- _What you have to do_
A line below contains "standard Convolution-Batch Normalization-ReLU", and a later one contains "generator to generate". Repeat both, with every line between them, exactly.

- _Data extracts_
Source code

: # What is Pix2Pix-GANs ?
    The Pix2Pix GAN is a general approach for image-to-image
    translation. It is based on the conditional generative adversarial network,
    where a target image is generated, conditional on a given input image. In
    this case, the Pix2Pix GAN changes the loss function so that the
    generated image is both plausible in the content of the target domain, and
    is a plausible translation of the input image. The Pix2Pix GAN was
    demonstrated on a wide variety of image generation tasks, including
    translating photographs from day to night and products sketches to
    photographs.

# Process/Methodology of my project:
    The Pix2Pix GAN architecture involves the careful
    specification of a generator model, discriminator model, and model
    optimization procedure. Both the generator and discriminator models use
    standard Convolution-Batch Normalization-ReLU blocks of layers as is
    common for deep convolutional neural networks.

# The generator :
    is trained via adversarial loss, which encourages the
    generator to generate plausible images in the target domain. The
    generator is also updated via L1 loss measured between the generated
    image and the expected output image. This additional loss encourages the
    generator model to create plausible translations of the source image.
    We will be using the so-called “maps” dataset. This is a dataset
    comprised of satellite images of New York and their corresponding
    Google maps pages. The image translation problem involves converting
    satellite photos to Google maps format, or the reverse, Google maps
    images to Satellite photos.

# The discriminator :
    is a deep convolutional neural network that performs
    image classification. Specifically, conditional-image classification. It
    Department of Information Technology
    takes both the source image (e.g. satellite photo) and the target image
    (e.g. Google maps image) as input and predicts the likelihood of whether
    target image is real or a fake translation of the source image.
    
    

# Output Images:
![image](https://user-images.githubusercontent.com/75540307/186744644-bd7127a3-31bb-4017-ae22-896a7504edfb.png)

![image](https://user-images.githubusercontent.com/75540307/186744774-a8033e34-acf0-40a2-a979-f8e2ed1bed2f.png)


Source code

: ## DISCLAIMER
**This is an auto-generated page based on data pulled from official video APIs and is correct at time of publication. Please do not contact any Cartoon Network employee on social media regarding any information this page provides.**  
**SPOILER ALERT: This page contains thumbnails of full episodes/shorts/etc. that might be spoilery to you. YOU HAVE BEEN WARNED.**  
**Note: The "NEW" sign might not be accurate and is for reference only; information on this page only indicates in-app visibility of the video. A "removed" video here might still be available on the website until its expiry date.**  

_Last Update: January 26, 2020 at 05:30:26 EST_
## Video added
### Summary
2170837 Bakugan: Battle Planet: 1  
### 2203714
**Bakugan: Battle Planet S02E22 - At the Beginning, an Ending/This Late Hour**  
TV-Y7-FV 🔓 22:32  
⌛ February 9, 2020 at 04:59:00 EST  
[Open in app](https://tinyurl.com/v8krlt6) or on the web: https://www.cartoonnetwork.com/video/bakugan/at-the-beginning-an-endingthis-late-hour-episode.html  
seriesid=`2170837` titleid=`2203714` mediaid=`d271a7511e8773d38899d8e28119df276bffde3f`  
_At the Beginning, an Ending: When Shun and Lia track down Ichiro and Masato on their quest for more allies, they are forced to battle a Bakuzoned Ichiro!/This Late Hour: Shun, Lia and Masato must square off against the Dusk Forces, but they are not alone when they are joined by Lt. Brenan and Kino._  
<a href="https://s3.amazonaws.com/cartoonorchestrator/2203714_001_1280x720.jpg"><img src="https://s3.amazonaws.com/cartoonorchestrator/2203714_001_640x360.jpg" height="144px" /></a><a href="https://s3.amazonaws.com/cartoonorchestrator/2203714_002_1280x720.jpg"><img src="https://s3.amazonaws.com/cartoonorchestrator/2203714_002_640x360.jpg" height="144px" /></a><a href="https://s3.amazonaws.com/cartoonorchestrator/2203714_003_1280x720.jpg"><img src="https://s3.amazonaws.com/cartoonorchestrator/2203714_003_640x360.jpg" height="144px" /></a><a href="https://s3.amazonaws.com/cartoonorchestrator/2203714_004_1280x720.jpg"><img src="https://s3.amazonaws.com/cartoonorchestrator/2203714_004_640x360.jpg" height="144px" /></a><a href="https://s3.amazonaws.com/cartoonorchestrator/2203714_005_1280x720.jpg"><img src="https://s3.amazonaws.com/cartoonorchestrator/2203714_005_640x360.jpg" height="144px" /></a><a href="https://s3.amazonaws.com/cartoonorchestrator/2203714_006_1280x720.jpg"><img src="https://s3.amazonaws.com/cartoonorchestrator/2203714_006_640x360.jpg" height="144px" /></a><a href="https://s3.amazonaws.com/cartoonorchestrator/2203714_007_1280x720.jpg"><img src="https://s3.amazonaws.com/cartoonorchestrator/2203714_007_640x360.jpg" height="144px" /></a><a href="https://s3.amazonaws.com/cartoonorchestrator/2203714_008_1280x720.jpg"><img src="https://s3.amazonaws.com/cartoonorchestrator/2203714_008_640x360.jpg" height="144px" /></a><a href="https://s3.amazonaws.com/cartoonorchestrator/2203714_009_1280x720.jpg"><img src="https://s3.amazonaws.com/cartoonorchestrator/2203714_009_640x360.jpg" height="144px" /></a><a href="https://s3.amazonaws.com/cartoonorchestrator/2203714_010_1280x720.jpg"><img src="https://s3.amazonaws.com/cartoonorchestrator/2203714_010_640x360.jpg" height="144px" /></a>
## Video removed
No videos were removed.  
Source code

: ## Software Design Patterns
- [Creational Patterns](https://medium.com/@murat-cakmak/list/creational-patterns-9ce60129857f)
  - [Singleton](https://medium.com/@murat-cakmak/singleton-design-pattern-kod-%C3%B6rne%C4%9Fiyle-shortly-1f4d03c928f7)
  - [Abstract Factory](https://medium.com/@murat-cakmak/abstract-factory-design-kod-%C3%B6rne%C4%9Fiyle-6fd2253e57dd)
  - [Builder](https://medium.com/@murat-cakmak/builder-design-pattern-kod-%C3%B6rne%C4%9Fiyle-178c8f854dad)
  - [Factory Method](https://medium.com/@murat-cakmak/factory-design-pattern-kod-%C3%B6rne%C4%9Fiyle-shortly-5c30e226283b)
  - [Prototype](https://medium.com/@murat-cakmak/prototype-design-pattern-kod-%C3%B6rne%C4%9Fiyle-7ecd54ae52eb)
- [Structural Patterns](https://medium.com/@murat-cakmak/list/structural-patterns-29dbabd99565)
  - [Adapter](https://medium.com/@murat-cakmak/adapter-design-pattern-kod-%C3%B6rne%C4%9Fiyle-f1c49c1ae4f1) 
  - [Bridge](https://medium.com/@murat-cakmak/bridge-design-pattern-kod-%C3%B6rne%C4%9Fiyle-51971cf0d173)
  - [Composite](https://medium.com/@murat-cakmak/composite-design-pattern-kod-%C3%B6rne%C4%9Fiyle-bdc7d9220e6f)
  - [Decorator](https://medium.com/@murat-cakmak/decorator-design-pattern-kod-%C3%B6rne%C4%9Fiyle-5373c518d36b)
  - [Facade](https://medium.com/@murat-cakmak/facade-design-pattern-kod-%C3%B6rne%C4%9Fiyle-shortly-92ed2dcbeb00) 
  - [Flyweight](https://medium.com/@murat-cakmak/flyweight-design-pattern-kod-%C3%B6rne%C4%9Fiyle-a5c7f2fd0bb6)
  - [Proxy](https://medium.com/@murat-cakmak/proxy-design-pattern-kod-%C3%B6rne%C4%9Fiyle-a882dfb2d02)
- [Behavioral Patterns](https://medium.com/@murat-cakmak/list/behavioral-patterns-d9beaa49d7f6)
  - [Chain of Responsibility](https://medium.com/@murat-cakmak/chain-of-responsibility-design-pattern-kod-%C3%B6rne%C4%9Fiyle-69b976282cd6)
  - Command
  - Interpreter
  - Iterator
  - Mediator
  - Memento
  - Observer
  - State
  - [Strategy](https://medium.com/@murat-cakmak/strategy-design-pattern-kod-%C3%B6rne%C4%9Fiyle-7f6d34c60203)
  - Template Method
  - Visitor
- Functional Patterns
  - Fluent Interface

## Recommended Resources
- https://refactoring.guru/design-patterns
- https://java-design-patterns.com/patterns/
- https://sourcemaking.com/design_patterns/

- _Output_
    standard Convolution-Batch Normalization-ReLU blocks of layers as is
    common for deep convolutional neural networks.

# The generator :
    is trained via adversarial loss, which encourages the
    generator to generate plausible images in the target domain. The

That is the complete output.